MinHash clustering

The MinHash clustering service subscribes to the Redis database and listens for jobs on the minhash queue.

Tasks

minhash_service.tasks.add_signature(sample_id: str, signature) str

Find signatures similar to reference signature.

Parameters:
  • str (sample_id) – the sample_id

  • str] (signature Dict[str,) – sourmash signature file in JSON format

Returns:

path to the signature

Return type:

str

minhash_service.tasks.remove_signature(sample_id: str) Dict[str, str | bool]

Remove a signature from the database and index.

Parameters:

str (sample_id) – the sample_id of the signature to remove

Returns:

The status of the removed job

Return type:

Dict[str, str | bool]

minhash_service.tasks.similar(sample_id: str, min_similarity: float = 0.5, limit: int | None = None) List[SimilarSignature]

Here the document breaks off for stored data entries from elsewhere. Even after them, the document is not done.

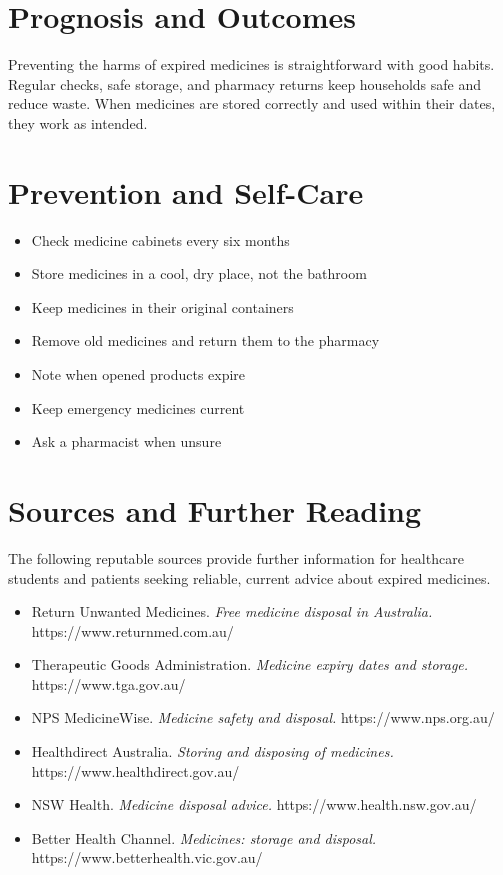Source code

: \section*{Prognosis and Outcomes}
Preventing the harms of expired medicines is straightforward with good habits. Regular checks, safe storage, and pharmacy returns keep households safe and reduce waste. When medicines are stored correctly and used within their dates, they work as intended.

\section*{Prevention and Self-Care}
\begin{itemize}
    \item Check medicine cabinets every six months
    \item Store medicines in a cool, dry place, not the bathroom
    \item Keep medicines in their original containers
    \item Remove old medicines and return them to the pharmacy
    \item Note when opened products expire
    \item Keep emergency medicines current
    \item Ask a pharmacist when unsure
\end{itemize}

\section*{Sources and Further Reading}
The following reputable sources provide further information for healthcare students and patients seeking reliable, current advice about expired medicines.
\begin{itemize}
    \item Return Unwanted Medicines. \textit{Free medicine disposal in Australia.} https://www.returnmed.com.au/
    \item Therapeutic Goods Administration. \textit{Medicine expiry dates and storage.} https://www.tga.gov.au/
    \item NPS MedicineWise. \textit{Medicine safety and disposal.} https://www.nps.org.au/
    \item Healthdirect Australia. \textit{Storing and disposing of medicines.} https://www.healthdirect.gov.au/
    \item NSW Health. \textit{Medicine disposal advice.} https://www.health.nsw.gov.au/
    \item Better Health Channel. \textit{Medicines: storage and disposal.} https://www.betterhealth.vic.gov.au/
\end{itemize}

Find signatures similar to reference signature.

Parameters:
  • str (sample_id) – The id of reference sample

  • float (min_similarity) – Minimum similarity score

  • None (limit int |) – Limit the result to x samples, default to None

Returns:

list of the similar signatures

Return type:

SimilarSignatures

minhash_service.tasks.cluster(sample_ids: List[str], cluster_method: str = 'single') str

Cluster multiple sample on their sourmash signatures.

Parameters:
  • List[str] (sample_ids) – The sample ids to cluster

  • int (cluster_method) – The linkage or clustering method to use, default to single

Raises:

ValueError – raises an exception if the method is not a valid MSTree clustering method.

Returns:

clustering result in newick format

Return type:

str

minhash_service.tasks.find_similar_and_cluster(sample_id: str, min_similarity: float = 0.5, limit: int | None = None, cluster_method: str = 'single') str

Find similar samples and cluster them on their minhash profile.

Parameters:
  • str (sample_id) – The id of reference sample

  • float (min_similarity) – Minimum similarity score

  • None (limit int |) – Limit the result to x samples, default to None

  • int (cluster_method) – The linkage or clustering method to use, default to single

Raises:

ValueError – raises an exception if the method is not a valid MSTree clustering method.

Returns:

clustering result in newick format

Return type:

str